Apr. 2: Canadiens 5, Panthers 3 – Florida had been struggling coming into this one and the Habs were able to take advantage.  Nick Suzuki snapped a tie in the second period with a pair of goals while Cole Caufield kicked off a week-long scoring streak in the third period.  Samuel Montembeault had yet to win against his former team but was able to snap that streak with a strong performance.

Apr. 4: Lightning 7, Canadiens 4 – The second period has been a problem for Montreal this season and it was once again in this one.  After Joel Armia tied it up early in the frame, Tampa Bay went on to score four goals in less than ten minutes, taking what was a close game to one that was out of reach despite the Habs putting forth a strong effort in the third to at least make it interesting.

Apr. 6: Maple Leafs 4, Canadiens 2 – Recent history repeated itself in this one.  After a solid first period, Toronto then came out and scored four times in the first eight minutes of the second period, creating a deficit that was too much to overcome.  Once again, they snapped to life after allowing the fourth goal which chased Montembeault from the game but it was once again a case of too little, too late.

Apr. 7: Rangers 5, Canadiens 2 – The score won’t imply it but Cayden Primeau had himself a good outing against the league leaders, making several key stops, especially early on.  This time, it was the third period that proved to be problematic with New York scoring four times to take the lead and run with it.

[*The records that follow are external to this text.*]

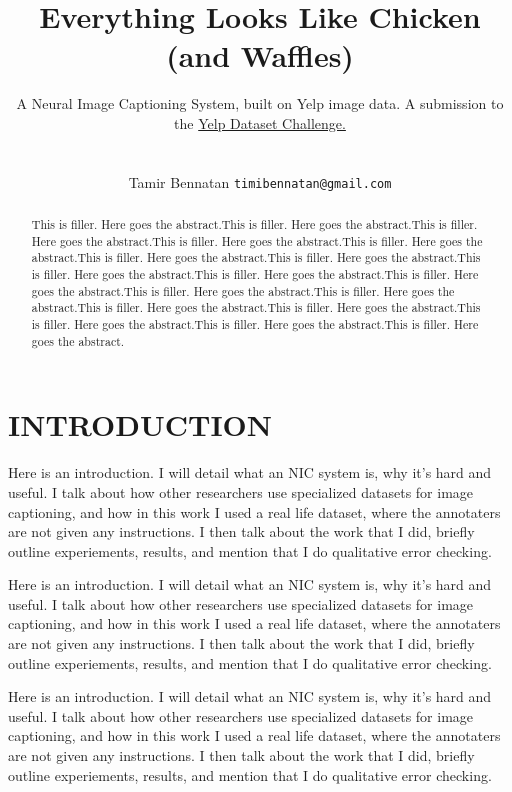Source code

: \documentclass[letterpaper, 10 pt, conference]{ieeeconf}
\title{\LARGE \bf
Everything Looks Like Chicken (and Waffles)
}
\author{ \large A Neural Image Captioning System, built on Yelp image data. A submission to the  \href{https://www.yelp.com/dataset/challenge}{Yelp Dataset Challenge.} \\ \\
	\parbox{2 in}{\centering Tamir Bennatan
         {\tt\small timibennatan@gmail.com}
}}
\begin{document}
\nocite{vinyals}
\nocite{tanti1}
\nocite{tanti2}
\nocite{cho}
\nocite{kumar}
\nocite{xu}
\nocite{8k}
\nocite{30k}
\nocite{coco}
\nocite{wu}

\maketitle
\thispagestyle{empty}
\pagestyle{empty}

\begin{abstract}
This is filler. Here goes the abstract.This is filler. Here goes the abstract.This is filler. Here goes the abstract.This is filler. Here goes the abstract.This is filler. Here goes the abstract.This is filler. Here goes the abstract.This is filler. Here goes the abstract.This is filler. Here goes the abstract.This is filler. Here goes the abstract.This is filler. Here goes the abstract.This is filler. Here goes the abstract.This is filler. Here goes the abstract.This is filler. Here goes the abstract.This is filler. Here goes the abstract.This is filler. Here goes the abstract.This is filler. Here goes the abstract.This is filler. Here goes the abstract.
\end{abstract}




\section{INTRODUCTION}

Here is an introduction. I will detail what an NIC system is, why it's hard and useful. I talk about how other researchers use specialized datasets for image captioning, and how in this work I used a real life dataset, where the annotaters are not given any instructions. I then talk about the work that I did, briefly outline experiements, results, and mention that I do qualitative error checking. 

Here is an introduction. I will detail what an NIC system is, why it's hard and useful. I talk about how other researchers use specialized datasets for image captioning, and how in this work I used a real life dataset, where the annotaters are not given any instructions. I then talk about the work that I did, briefly outline experiements, results, and mention that I do qualitative error checking. 

Here is an introduction. I will detail what an NIC system is, why it's hard and useful. I talk about how other researchers use specialized datasets for image captioning, and how in this work I used a real life dataset, where the annotaters are not given any instructions. I then talk about the work that I did, briefly outline experiements, results, and mention that I do qualitative error checking. 
\end{document}
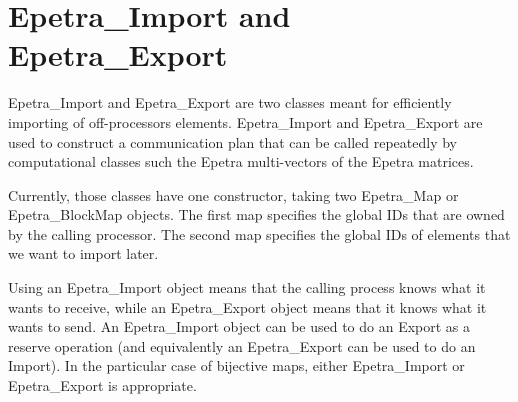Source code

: 
\section{Epetra\_Import and Epetra\_Export}
\label{sec:import_export}

Epetra\_Import and Epetra\_Export are two classes meant for efficiently
importing of off-processors elements. Epetra\_Import and Epetra\_Export
are used to construct a communication plan that can be called repeatedly
by computational classes such the Epetra multi-vectors of the Epetra
matrices.

Currently, those classes have one constructor, taking two Epetra\_Map or
Epetra\_BlockMap objects. The first map specifies the global IDs that
are owned by the calling processor. The second map specifies the global
IDs of  elements that we want to import later.

Using an Epetra\_Import object means that the calling process knows what
it wants to receive, while an Epetra\_Export object means that it knows
what it wants to send. An Epetra\_Import object can be used to do an
Export as a reserve operation (and equivalently an Epetra\_Export can be
used to do an Import). In the particular case of bijective maps, either
Epetra\_Import or Epetra\_Export is appropriate.

\medskip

# Player GP G A +/- PIMS SOG ATOI
8 Mike Matheson 4 0 6 +1 4 11 26:37
11 Brendan Gallagher 4 0 2 -3 12 8 13:25
14 Nick Suzuki 4 3 2 E 2 12 21:42
15 Alex Newhook 4 1 4 -3 2 6 18:48
17 Josh Anderson 4 0 0 -3 0 6 14:13
20 Juraj Slafkovsky 4 1 3 +1 8 16 19:44
21 Kaiden Guhle 2 0 1 +1 0 3 11:27
22 Cole Caufield 4 4 0 +2 0 22 20:43
26 Johnathan Kovacevic 2 0 0 -1 0 2 15:56
36 Colin White 4 0 0 E 0 3 8:44
40 Joel Armia 4 3 0 -2 4 8 16:48
47 Jayden Struble 4 0 0 -4 8 3 18:06
49 Rafael Harvey-Pinard 4 0 0 -3 0 0 11:21
52 Justin Barron 2 0 0 -2 0 3 17:09
54 Jordan Harris 4 0 0 -4 0 3 19:31
55 Michael Pezzetta 4 0 1 E 9 1 8:16
56 Jesse Ylonen 2 0 0 -1 2 1 9:41
58 David Savard 4 0 1 +2 2 2 18:53
70 Tanner Pearson 2 0 0 -1 0 5 14:23
71 Jake Evans 4 1 0 -3 2 2 16:07
72 Arber Xhekaj 2 0 1 E 2 5 16:43


# Player Record GAA SV% SO
30 Cayden Primeau 0-2-0 4.11 .897 0
35 Samuel Montembeault 1-1-0 4.78 .865 0

Team Leaders:

Goals: Nick Suzuki (33)
Assists: Mike Matheson (47)
Points: Nick Suzuki (74)
+/-: Johnathan Kovacevic (+8)
PIMS: Arber Xhekaj (81)
Shots: Cole Caufield (295)

News And Notes

– Kaiden Guhle and Arber Xhekaj both suffered upper-body injuries against Tampa Bay and weren’t available to play over the weekend.  That resulted in Justin Barron being recalled and playing three games in as many nights.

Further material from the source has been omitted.